This week Lucie Shuker reports on her presentation at the IFCO 2016 conference about an evaluation of specialist foster care for children affected by CSE and/or trafficking, and reflects on some of the key messages for the UK and further afield.
“CSE seems to be really increasing at the moment”
This was the observation of a supervising social worker for a fostering agency during a workshop I was hosting, at the International Foster Care Organisation’s European Conference in Sheffield last Friday. It wasn’t clear whether she meant that there were now more cases of exploitation, or more public attention on the problem of abuse. Either way, other heads nodded as she spoke.
While most victims of child sexual exploitation (CSE) live at home with their families, children in care are over-represented in research samples of children who are are known to be affected by CSE. Sadly media and policy attention on the risks to children in care are not new – the 1970s saw media coverage of a series of cases of ‘child prostitution’ involving local authority care, for example.
It was partly in response to these concerns about risks to children in care that Barnardo’s sought funding from the Department for Education to run a ‘Safe Accommodation Project’ between 2011-2013, which I evaluated. The project involved offering two-day awareness raising courses for foster carers and associated professionals on CSE and child trafficking, as well as ‘direct work’ for children in residential care. The final element of the project brought together Barnardo’s fostering services and their specialist CSE/trafficking projects to deliver 14 pilot specialist foster placements for children either at risk, or victims, of CSE and/or trafficking.
In my presentation I gave an overview of the particular needs of children affected by exploitation and trafficking in terms of accommodation, as well as some of the ways that the care system has often been unable to meet those needs. The evaluation used a case study approach – gathering multiple types of data from various people at different points in time to work out what was going in each home. Warm, trusting relationships had been created in the 10 placements that lasted more than a few weeks, and these unlocked a series of other positive outcomes including reduced missing episodes, greater awareness of healthy relationships, safe and stable accommodation and evidence of improvements to young people’s physical, emotional and psychological well-being.
While these outcomes are positive, the number of placements in this project was very small, and so we must exercise a degree of caution when it comes to making any further claims about the effectiveness of the approach. But what we can do, is identify some of the features of the placements that were most significant in contributing to those outcomes. The full report goes into a lot of detail about these features but here I will focus on two things.
The first is that while trying to maintain a balance between keeping children safe and making them feel cared for, carers were tipping the balance away from control and towards care. After identifying a range of ‘change mechanisms’ across and within placements, I concluded that the primary mechanism was care (seeing past challenges to the need for compassion and unconditional acceptance) followed closely by safeguarding (appropriate sensitivity to risk). Over time, growing trust between carers and children made it possible for restrictive safety measures, like removing phones or locking doors, to be understood as care. But in the meantime successful foster carers were emphasising positive attention and meeting children’s practical and emotional needs.

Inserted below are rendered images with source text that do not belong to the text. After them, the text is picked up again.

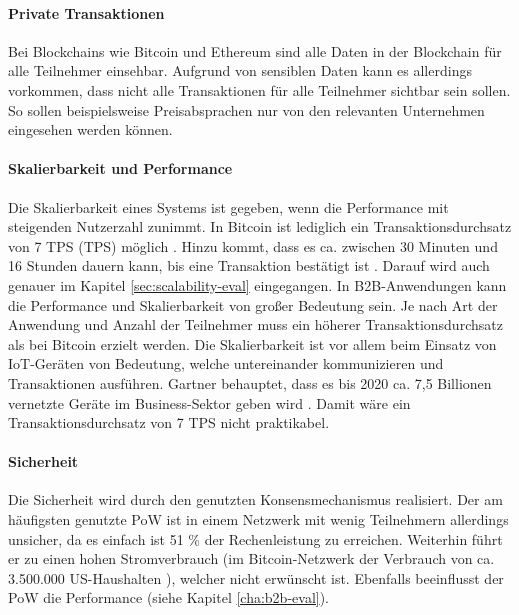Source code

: \paragraph{Private Transaktionen}
Bei Blockchains wie Bitcoin und Ethereum sind alle Daten in der Blockchain für alle Teilnehmer einsehbar. Aufgrund von sensiblen Daten kann es allerdings vorkommen, dass nicht alle Transaktionen für alle Teilnehmer sichtbar sein sollen. So sollen beispielsweise Preisabsprachen nur von den relevanten Unternehmen eingesehen werden können.

\paragraph{Skalierbarkeit und Performance}
Die Skalierbarkeit eines Systems ist gegeben, wenn die Performance mit steigenden Nutzerzahl zunimmt. In Bitcoin ist lediglich ein Transaktionsdurchsatz von 7 \acl{TPS} (\acs{TPS}) möglich \cite{ZhengBlockchainChallengesOpportunities2017}. Hinzu kommt, dass es ca. zwischen 30 Minuten und 16 Stunden dauern kann, bis eine Transaktion bestätigt ist \cite{BuchkoHowLongBitcoin2017}. Darauf wird auch genauer im Kapitel \ref{sec:scalability-eval} eingegangen. In B2B-Anwendungen kann die Performance und Skalierbarkeit von großer Bedeutung sein. Je nach Art der Anwendung und Anzahl der Teilnehmer muss ein höherer Transaktionsdurchsatz als bei Bitcoin erzielt werden. Die Skalierbarkeit ist vor allem beim Einsatz von IoT-Geräten von Bedeutung, welche untereinander kommunizieren und Transaktionen ausführen. Gartner behauptet, dass es bis 2020 ca. 7,5 Billionen vernetzte Geräte im Business-Sektor geben wird \cite{RobGartnerSaysBillion2017}. Damit wäre ein Transaktionsdurchsatz von 7 TPS nicht praktikabel.

\paragraph{Sicherheit}
Die Sicherheit wird durch den genutzten Konsensmechanismus realisiert. Der am häufigsten genutzte \acs{PoW} ist in einem Netzwerk mit wenig Teilnehmern allerdings unsicher, da es einfach ist 51 \% der Rechenleistung zu erreichen. Weiterhin führt er zu einen hohen Stromverbrauch (im Bitcoin-Netzwerk der Verbrauch von ca. 3.500.000 US-Haushalten \cite{DigiconomistBitcoinEnergyConsumption}), welcher nicht erwünscht ist. Ebenfalls beeinflusst der \acs{PoW} die Performance (siehe Kapitel \ref{cha:b2b-eval}).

The second is the significance of context. There were a number of contextual features of placements that were important in explaining success. These included the personality, support, experience, training and availability of the carers, for example, as well as the level of agreement between professionals on risk and how to respond. One of the most important contexts was the location of the new foster home relative to the child’s community – and the strength of the child’s attachment to friends/family/communities that caused concern for their welfare. Describing one young woman’s determination to get back to her hometown, a Barnardo’s fostering social worker said:
“That is where she’s from, it’s who she is. And she’s lost both her parents. So the people she goes back to in those areas are – they’re just her – they’re everything about her. And she’s 16 years old – you can’t just cut it off.”
The evaluation suggested at least two possible responses to this: first, to recognise and properly account for how a young person feels about a new placement; and second to recognise what might be pulling them away, and to give them a genuine reason to stay.

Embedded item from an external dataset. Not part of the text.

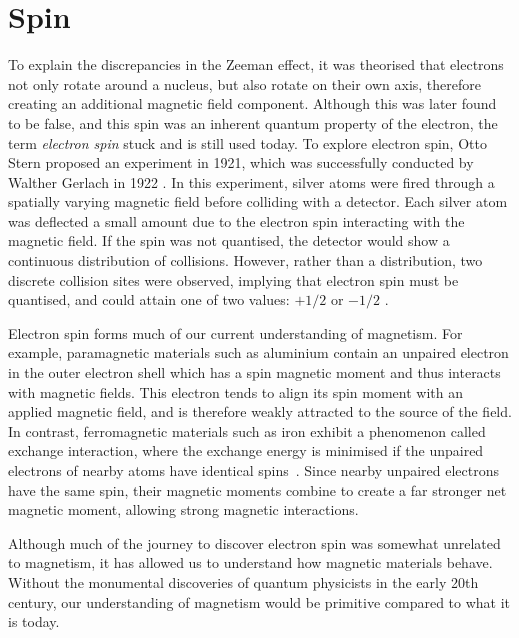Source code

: \section*{Spin}
To explain the discrepancies in the Zeeman effect, it was theorised that electrons not only rotate around a nucleus, but also rotate on their own axis, therefore creating an additional magnetic field component. Although this was later found to be false, and this spin was an inherent quantum property of the electron, the term \textit{electron spin} stuck and is still used today. To explore electron spin, Otto Stern proposed an experiment in 1921, which was successfully conducted by Walther Gerlach in 1922 \cite{Mattis1981}. In this experiment, silver atoms were fired through a spatially varying magnetic field before colliding with a detector. Each silver atom was deflected a small amount due to the electron spin interacting with the magnetic field. If the spin was not quantised, the detector would show a continuous distribution of collisions. However, rather than a distribution, two discrete collision sites were observed, implying that electron spin must be quantised, and could attain one of two values: \(+1/2\) or \(-1/2\) \cite{Morrish1965}.

Electron spin forms much of our current understanding of magnetism. For example, paramagnetic materials such as aluminium contain an unpaired electron in the outer electron shell which has a spin magnetic moment and thus interacts with magnetic fields. This electron tends to align its spin moment with an applied magnetic field, and is therefore weakly attracted to the source of the field. In contrast, ferromagnetic materials such as iron exhibit a phenomenon called exchange interaction, where the exchange energy is minimised if the unpaired electrons of nearby atoms have identical spins~\cite{Stoner1934}. Since nearby unpaired electrons have the same spin, their magnetic moments combine to create a far stronger net magnetic moment, allowing strong magnetic interactions.

Although much of the journey to discover electron spin was somewhat unrelated to magnetism, it has allowed us to understand how magnetic materials behave. Without the monumental discoveries of quantum physicists in the early 20th century, our understanding of magnetism would be primitive compared to what it is today.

Back in the conference hall during the break I got chatting to a man who was about to retire from 30 years as a social worker spent promoting the de-institutionalisation of alternative care across the world. When I explained what I was presenting he nodded and agreed with me that it was very likely foster carers across the world need support to protect children from trafficking and CSE. “But”, he reflected, “the first task is selling the idea of home-based care at all”.
It was a timely reminder that we, as a team of researchers, need to build the ‘international’ element of our work much more in the coming years. More importantly, a reminder that, as we work toward greater safety and well-being for looked after children in the UK, we are still deeply fortunate to have such a well developed foster care system in the first place.